*** Opening Data to process ***
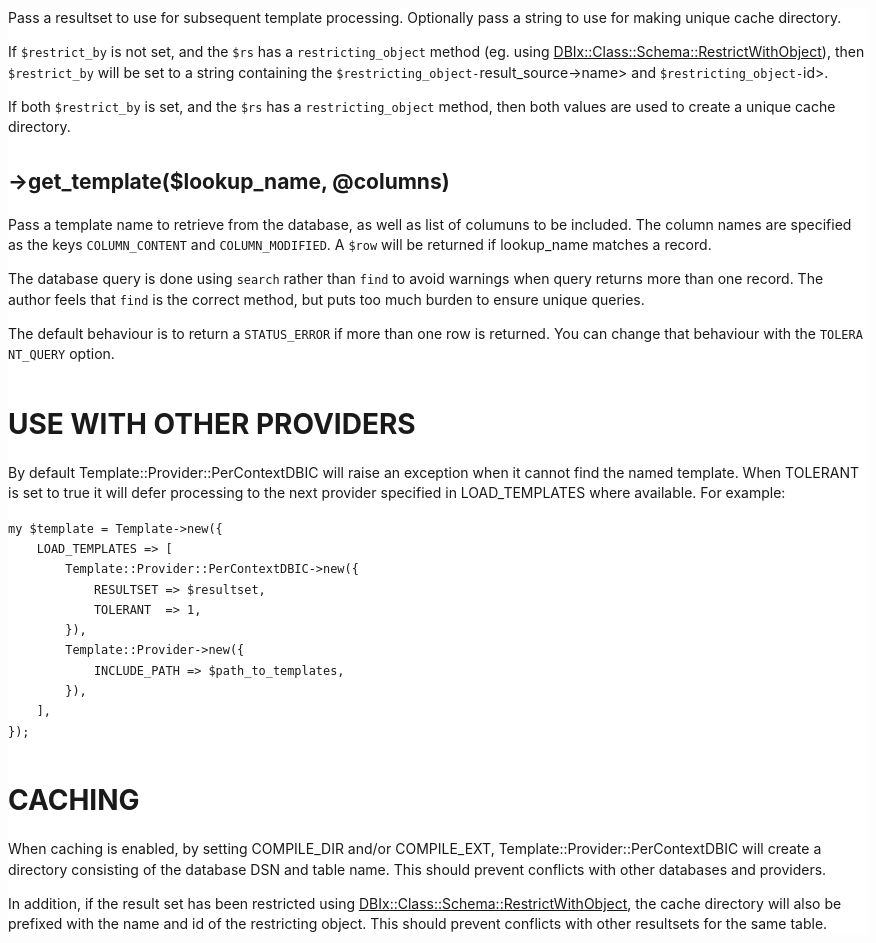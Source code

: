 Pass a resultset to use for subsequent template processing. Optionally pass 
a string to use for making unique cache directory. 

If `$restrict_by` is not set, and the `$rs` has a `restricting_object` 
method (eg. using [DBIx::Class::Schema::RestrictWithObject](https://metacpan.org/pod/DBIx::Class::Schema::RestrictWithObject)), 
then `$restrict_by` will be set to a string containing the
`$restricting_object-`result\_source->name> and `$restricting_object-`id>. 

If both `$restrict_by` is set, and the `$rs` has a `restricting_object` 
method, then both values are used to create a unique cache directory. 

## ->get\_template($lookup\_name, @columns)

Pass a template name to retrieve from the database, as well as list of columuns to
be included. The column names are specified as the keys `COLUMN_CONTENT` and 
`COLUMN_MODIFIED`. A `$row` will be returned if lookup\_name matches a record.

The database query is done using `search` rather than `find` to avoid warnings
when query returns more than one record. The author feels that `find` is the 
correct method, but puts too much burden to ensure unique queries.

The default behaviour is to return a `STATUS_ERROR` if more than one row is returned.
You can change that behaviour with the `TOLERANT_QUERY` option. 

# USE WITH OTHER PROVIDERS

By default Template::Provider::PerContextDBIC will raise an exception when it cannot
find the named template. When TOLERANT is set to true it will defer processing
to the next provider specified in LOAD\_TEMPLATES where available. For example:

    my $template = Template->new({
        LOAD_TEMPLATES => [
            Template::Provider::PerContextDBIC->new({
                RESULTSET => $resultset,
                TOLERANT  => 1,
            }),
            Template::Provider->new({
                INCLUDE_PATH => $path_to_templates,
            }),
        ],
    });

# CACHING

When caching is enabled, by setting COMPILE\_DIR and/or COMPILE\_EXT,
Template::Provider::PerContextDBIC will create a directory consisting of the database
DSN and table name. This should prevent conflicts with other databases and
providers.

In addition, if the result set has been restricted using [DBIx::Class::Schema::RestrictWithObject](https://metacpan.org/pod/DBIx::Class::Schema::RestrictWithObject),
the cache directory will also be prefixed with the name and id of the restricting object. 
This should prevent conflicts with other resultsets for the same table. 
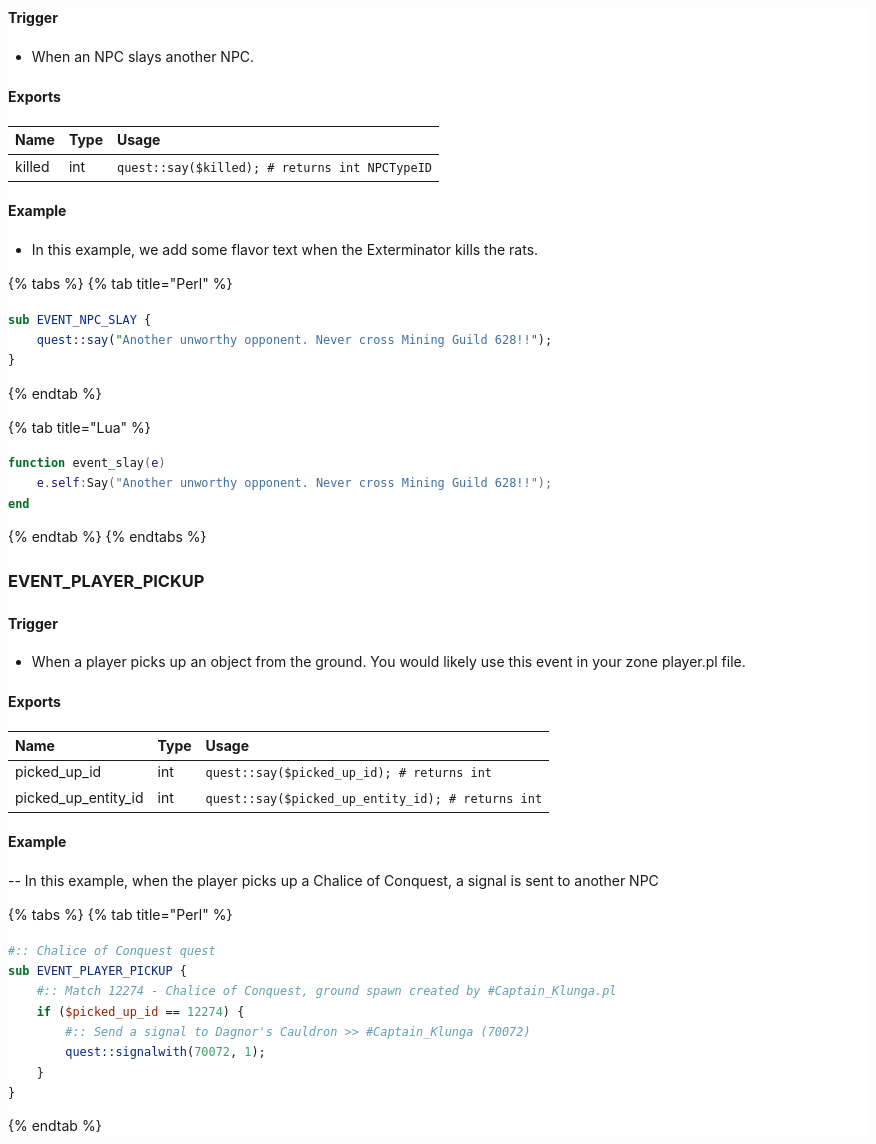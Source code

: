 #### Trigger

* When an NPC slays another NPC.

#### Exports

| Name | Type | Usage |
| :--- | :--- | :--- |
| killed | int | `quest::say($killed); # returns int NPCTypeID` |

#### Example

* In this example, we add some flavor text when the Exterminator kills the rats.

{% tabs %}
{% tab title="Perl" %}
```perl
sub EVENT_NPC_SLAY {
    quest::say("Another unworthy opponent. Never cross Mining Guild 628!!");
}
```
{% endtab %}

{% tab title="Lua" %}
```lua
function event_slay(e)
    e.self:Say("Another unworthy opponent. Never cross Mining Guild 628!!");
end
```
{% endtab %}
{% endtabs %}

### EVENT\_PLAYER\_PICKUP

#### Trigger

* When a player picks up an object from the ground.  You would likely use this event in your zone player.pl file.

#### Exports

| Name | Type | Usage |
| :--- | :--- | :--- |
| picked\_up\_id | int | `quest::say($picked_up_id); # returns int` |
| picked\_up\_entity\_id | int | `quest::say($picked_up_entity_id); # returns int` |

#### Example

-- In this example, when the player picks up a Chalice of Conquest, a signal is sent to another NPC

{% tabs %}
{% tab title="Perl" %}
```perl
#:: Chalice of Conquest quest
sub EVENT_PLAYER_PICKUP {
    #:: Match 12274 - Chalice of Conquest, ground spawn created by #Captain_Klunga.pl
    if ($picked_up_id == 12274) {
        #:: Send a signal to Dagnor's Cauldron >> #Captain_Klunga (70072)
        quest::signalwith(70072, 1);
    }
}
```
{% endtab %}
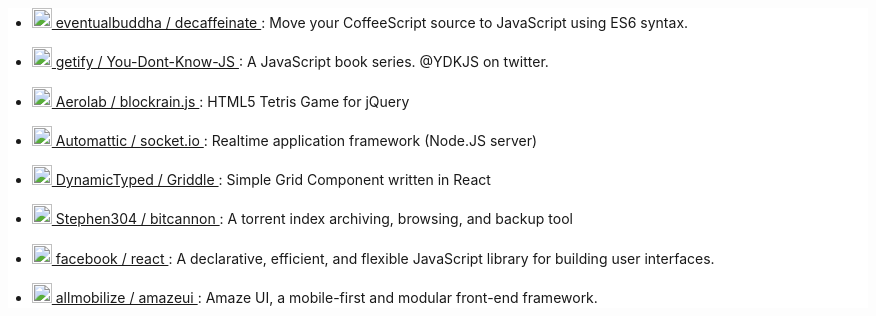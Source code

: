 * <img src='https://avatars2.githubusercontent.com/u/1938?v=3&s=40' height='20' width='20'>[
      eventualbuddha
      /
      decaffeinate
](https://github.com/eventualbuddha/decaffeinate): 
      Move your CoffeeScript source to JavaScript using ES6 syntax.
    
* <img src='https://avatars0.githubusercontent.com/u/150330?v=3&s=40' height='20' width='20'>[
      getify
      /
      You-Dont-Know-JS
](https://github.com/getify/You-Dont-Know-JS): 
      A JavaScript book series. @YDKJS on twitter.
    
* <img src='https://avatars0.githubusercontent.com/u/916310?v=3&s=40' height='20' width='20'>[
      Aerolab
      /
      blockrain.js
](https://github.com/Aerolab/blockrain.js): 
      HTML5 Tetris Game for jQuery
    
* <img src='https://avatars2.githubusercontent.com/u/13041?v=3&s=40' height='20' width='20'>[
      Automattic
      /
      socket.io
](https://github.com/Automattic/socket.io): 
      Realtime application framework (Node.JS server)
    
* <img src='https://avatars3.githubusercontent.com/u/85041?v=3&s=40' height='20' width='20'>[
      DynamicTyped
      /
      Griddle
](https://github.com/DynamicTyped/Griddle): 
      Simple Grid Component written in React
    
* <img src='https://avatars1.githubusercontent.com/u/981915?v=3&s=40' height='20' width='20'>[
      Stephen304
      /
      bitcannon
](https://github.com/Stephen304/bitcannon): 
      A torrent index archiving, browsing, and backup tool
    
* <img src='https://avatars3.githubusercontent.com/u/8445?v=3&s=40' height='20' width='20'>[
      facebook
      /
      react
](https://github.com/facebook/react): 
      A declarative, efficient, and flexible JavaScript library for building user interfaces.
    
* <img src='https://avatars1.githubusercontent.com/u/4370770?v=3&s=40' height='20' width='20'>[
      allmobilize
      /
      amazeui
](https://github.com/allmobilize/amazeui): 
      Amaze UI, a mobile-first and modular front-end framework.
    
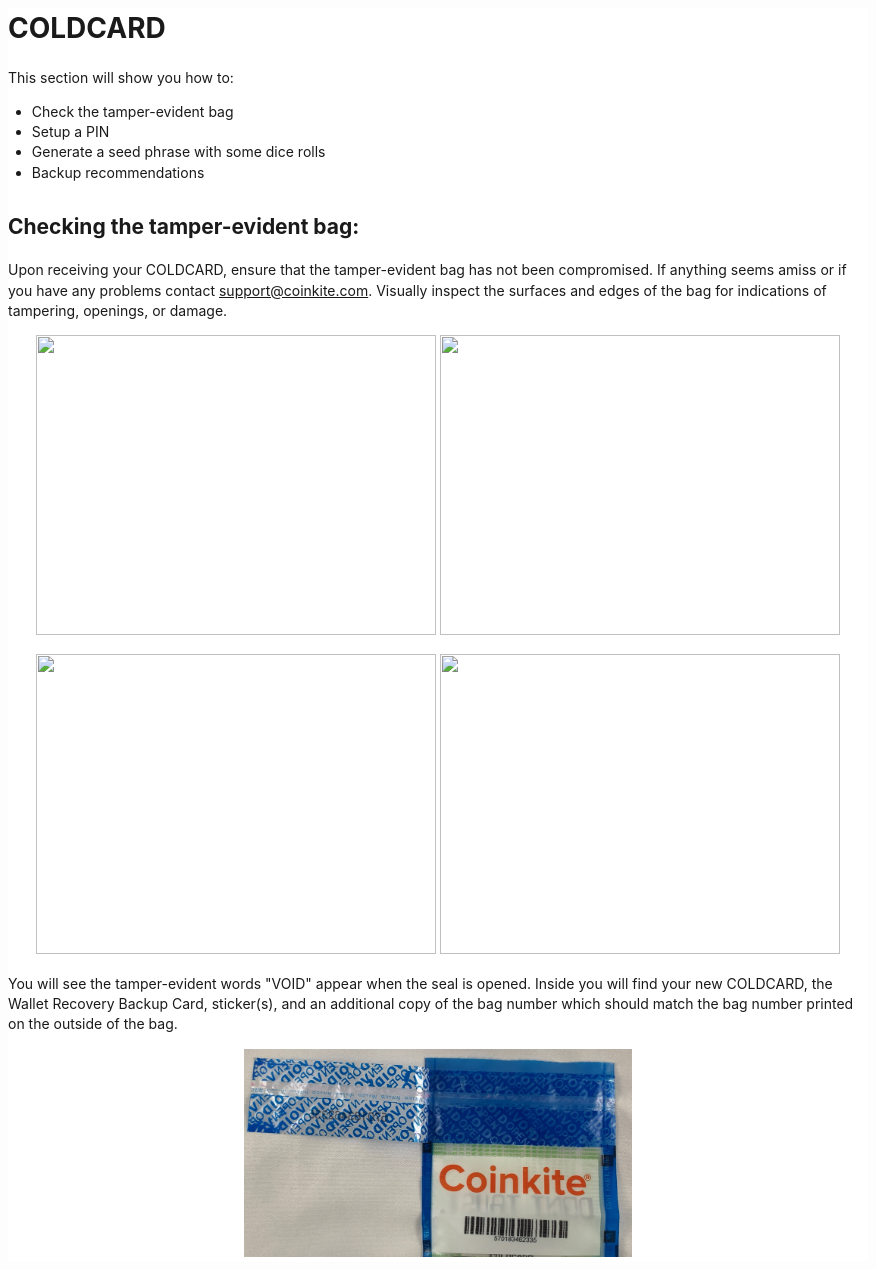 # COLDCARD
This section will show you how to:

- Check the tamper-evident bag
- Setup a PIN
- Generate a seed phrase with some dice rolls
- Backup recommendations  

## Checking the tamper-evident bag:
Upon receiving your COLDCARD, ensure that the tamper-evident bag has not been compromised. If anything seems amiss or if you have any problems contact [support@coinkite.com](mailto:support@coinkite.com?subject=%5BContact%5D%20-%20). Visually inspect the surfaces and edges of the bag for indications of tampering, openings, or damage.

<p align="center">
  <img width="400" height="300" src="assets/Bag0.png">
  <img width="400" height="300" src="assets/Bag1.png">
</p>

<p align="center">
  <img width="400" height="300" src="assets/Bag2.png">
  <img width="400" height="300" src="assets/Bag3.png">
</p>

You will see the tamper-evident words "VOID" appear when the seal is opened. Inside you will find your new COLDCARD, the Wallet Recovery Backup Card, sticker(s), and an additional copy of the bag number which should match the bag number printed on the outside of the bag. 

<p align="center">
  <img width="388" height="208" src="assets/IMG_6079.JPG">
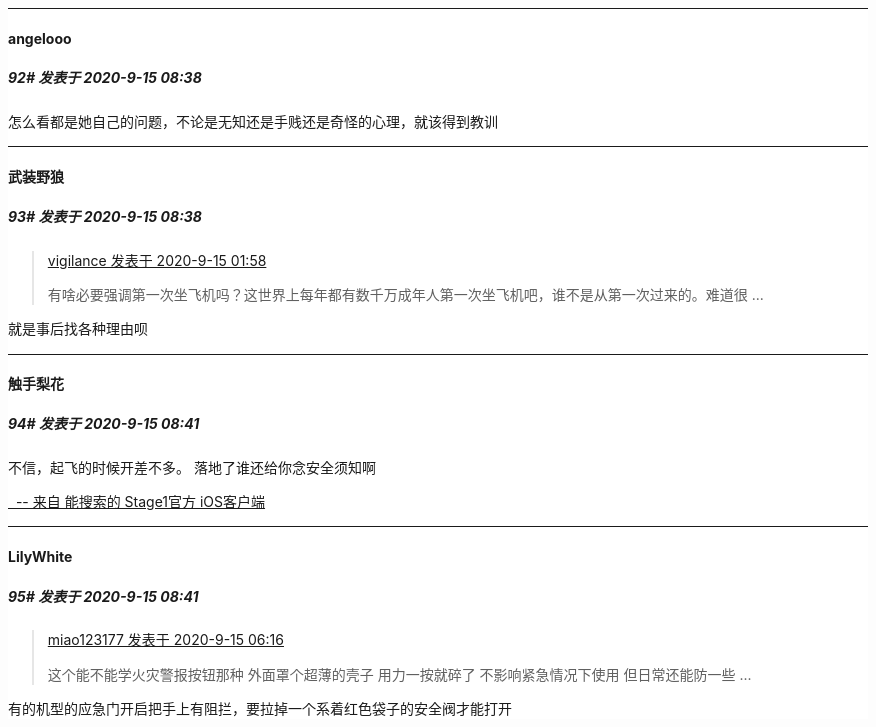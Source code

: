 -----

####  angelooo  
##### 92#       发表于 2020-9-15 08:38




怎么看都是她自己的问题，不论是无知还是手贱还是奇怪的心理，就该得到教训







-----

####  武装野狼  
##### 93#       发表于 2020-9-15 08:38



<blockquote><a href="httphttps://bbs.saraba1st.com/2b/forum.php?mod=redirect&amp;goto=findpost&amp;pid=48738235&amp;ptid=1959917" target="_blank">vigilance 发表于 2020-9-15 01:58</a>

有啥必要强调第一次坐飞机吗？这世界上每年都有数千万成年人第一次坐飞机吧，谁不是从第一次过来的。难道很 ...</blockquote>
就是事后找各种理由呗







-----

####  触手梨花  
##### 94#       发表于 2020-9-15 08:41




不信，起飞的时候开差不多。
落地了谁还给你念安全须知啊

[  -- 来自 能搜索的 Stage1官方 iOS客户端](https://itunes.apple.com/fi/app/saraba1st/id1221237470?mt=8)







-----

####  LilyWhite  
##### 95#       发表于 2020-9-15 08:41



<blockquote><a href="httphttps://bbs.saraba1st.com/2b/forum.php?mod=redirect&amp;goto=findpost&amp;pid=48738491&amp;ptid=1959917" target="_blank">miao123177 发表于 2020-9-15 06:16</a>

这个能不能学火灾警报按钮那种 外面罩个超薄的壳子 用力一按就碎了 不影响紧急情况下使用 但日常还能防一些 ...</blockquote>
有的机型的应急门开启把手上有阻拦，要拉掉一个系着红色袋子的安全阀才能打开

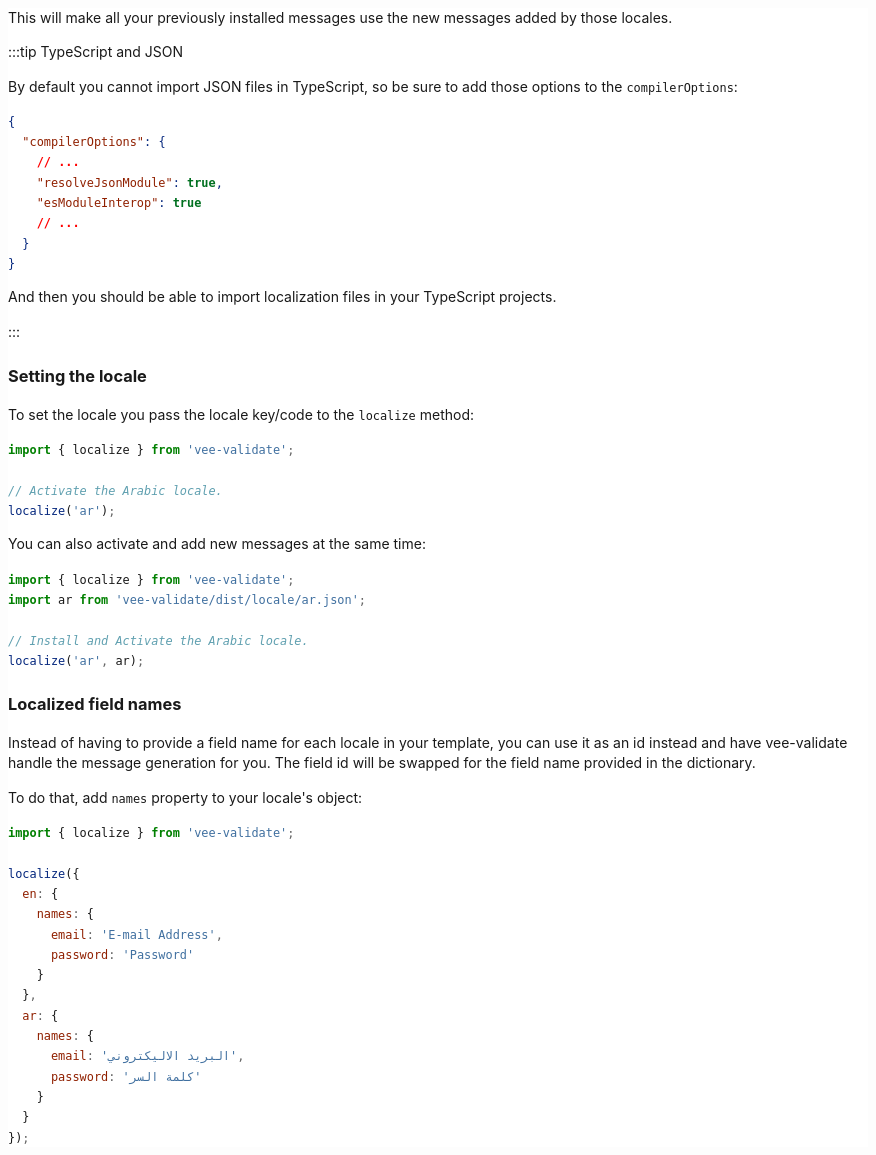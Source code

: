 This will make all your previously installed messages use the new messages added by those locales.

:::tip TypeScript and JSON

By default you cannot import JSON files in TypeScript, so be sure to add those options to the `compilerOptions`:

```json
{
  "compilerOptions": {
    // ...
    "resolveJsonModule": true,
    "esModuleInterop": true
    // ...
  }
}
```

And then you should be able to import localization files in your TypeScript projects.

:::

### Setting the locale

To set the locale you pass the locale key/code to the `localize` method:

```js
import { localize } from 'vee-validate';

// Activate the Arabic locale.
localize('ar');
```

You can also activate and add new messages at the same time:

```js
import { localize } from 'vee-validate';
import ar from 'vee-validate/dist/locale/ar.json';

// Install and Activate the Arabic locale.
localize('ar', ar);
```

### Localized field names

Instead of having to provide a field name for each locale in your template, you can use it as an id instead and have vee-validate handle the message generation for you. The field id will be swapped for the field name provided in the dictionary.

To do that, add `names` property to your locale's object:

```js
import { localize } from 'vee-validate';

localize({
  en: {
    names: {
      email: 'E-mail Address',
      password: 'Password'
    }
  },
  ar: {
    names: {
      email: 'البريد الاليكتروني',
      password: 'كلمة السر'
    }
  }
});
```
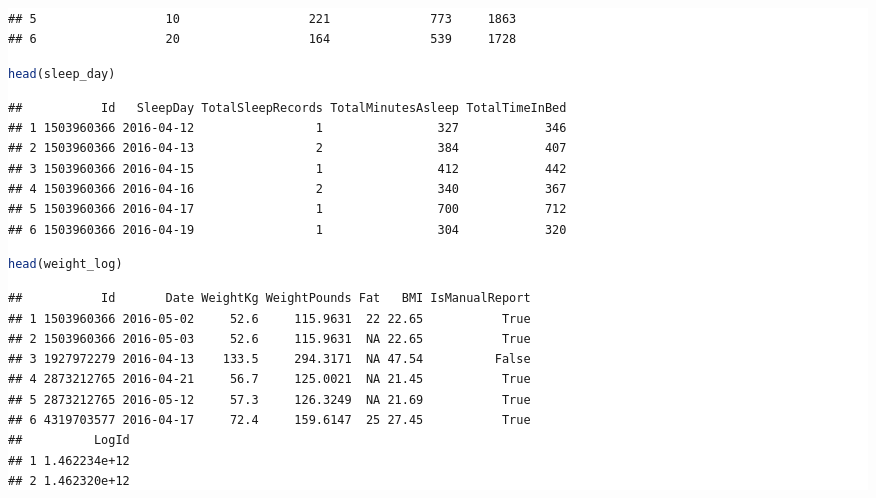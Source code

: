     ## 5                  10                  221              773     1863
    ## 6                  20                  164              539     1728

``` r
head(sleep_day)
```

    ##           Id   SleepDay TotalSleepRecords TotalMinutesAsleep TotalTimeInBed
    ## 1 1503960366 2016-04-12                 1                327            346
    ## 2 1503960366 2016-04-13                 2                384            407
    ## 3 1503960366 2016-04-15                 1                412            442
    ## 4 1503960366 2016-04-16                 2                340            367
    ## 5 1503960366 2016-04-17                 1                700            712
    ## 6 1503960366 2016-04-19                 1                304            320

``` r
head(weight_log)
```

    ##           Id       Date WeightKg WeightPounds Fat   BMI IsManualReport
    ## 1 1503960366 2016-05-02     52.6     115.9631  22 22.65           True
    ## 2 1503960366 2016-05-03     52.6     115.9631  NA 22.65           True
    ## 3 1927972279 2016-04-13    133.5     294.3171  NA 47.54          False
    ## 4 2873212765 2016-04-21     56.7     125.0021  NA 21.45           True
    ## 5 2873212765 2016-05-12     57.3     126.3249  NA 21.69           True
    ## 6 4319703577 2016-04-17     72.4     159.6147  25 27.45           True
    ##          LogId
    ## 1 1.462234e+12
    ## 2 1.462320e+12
*** Closing Data to process ***
Only the lines from where the data begins to the line with "In addition, if", both of them included, should be reproduced word for word; no pictures.

:: Result of the exercise ::
Source code

: Pass a resultset to use for subsequent template processing. Optionally pass 
a string to use for making unique cache directory. 

If `$restrict_by` is not set, and the `$rs` has a `restricting_object` 
method (eg. using [DBIx::Class::Schema::RestrictWithObject](https://metacpan.org/pod/DBIx::Class::Schema::RestrictWithObject)), 
then `$restrict_by` will be set to a string containing the
`$restricting_object-`result\_source->name> and `$restricting_object-`id>. 

If both `$restrict_by` is set, and the `$rs` has a `restricting_object` 
method, then both values are used to create a unique cache directory. 

## ->get\_template($lookup\_name, @columns)

Pass a template name to retrieve from the database, as well as list of columuns to
be included. The column names are specified as the keys `COLUMN_CONTENT` and 
`COLUMN_MODIFIED`. A `$row` will be returned if lookup\_name matches a record.

The database query is done using `search` rather than `find` to avoid warnings
when query returns more than one record. The author feels that `find` is the 
correct method, but puts too much burden to ensure unique queries.

The default behaviour is to return a `STATUS_ERROR` if more than one row is returned.
You can change that behaviour with the `TOLERANT_QUERY` option. 

# USE WITH OTHER PROVIDERS

By default Template::Provider::PerContextDBIC will raise an exception when it cannot
find the named template. When TOLERANT is set to true it will defer processing
to the next provider specified in LOAD\_TEMPLATES where available. For example:

    my $template = Template->new({
        LOAD_TEMPLATES => [
            Template::Provider::PerContextDBIC->new({
                RESULTSET => $resultset,
                TOLERANT  => 1,
            }),
            Template::Provider->new({
                INCLUDE_PATH => $path_to_templates,
            }),
        ],
    });

# CACHING

When caching is enabled, by setting COMPILE\_DIR and/or COMPILE\_EXT,
Template::Provider::PerContextDBIC will create a directory consisting of the database
DSN and table name. This should prevent conflicts with other databases and
providers.

In addition, if the result set has been restricted using [DBIx::Class::Schema::RestrictWithObject](https://metacpan.org/pod/DBIx::Class::Schema::RestrictWithObject),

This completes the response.